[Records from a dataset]
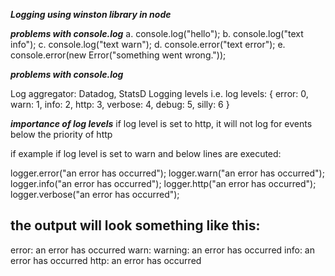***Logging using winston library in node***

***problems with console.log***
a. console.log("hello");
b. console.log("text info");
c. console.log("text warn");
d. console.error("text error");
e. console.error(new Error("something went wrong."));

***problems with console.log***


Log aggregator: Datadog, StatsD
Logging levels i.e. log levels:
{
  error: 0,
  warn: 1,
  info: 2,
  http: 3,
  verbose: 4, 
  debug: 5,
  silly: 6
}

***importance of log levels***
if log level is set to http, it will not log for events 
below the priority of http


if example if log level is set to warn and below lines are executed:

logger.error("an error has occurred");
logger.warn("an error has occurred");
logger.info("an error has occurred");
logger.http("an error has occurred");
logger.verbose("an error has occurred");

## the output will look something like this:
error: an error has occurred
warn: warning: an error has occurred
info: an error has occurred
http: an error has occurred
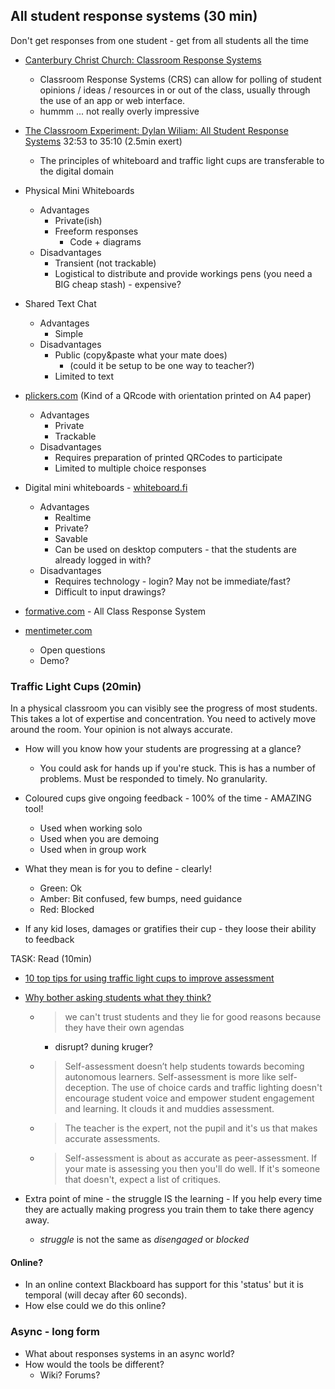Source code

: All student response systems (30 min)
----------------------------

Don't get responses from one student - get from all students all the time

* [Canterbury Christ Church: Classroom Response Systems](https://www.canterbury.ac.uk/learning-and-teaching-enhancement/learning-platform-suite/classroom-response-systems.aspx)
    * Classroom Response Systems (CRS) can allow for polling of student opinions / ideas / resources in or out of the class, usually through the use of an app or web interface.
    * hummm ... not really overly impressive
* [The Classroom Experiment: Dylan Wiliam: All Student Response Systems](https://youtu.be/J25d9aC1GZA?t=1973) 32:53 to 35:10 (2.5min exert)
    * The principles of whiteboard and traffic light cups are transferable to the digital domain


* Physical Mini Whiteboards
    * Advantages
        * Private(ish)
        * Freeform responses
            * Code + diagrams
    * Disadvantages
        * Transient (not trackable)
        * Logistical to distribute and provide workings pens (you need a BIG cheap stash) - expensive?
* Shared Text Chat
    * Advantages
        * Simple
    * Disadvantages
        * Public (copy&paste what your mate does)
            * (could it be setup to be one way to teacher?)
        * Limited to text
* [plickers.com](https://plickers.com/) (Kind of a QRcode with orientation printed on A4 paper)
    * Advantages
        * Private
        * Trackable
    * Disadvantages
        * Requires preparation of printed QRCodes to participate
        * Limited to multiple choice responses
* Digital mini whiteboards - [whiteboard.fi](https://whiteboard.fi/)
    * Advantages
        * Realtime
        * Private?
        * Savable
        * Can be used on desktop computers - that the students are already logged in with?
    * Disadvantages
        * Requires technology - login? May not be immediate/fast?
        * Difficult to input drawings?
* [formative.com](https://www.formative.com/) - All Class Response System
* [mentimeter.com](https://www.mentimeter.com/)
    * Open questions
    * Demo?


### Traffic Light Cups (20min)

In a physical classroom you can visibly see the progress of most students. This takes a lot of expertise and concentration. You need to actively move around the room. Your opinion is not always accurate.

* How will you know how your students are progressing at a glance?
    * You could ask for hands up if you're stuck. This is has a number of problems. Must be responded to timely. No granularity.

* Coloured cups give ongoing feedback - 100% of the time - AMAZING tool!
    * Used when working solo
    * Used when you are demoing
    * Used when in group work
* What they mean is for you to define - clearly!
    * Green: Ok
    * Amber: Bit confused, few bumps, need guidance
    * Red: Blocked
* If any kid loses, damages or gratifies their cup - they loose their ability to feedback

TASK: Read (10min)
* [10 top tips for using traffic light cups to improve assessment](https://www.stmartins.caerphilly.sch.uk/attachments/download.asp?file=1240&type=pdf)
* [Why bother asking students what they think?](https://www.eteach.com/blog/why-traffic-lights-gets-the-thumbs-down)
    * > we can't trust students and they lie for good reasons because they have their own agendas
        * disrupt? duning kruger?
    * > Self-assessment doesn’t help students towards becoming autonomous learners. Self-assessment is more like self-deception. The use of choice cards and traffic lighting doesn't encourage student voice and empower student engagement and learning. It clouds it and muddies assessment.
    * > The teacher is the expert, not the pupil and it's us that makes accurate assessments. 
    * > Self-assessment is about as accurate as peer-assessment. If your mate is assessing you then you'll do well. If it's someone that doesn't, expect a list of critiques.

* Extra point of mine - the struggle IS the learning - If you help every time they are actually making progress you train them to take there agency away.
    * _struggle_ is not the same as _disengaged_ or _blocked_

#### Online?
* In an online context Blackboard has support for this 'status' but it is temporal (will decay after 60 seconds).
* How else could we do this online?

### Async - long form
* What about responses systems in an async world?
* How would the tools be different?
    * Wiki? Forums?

- [EXERCISE OBJECTIVE]
Among the entries above, find the line with "- AMAZING tool!" and the line with "their own agendas"; give again exactly these two lines and all lines between them.

- [YOUR RESPONSE]
* Coloured cups give ongoing feedback - 100% of the time - AMAZING tool!
    * Used when working solo
    * Used when you are demoing
    * Used when in group work
* What they mean is for you to define - clearly!
    * Green: Ok
    * Amber: Bit confused, few bumps, need guidance
    * Red: Blocked
* If any kid loses, damages or gratifies their cup - they loose their ability to feedback

TASK: Read (10min)
* [10 top tips for using traffic light cups to improve assessment](https://www.stmartins.caerphilly.sch.uk/attachments/download.asp?file=1240&type=pdf)
* [Why bother asking students what they think?](https://www.eteach.com/blog/why-traffic-lights-gets-the-thumbs-down)
    * > we can't trust students and they lie for good reasons because they have their own agendas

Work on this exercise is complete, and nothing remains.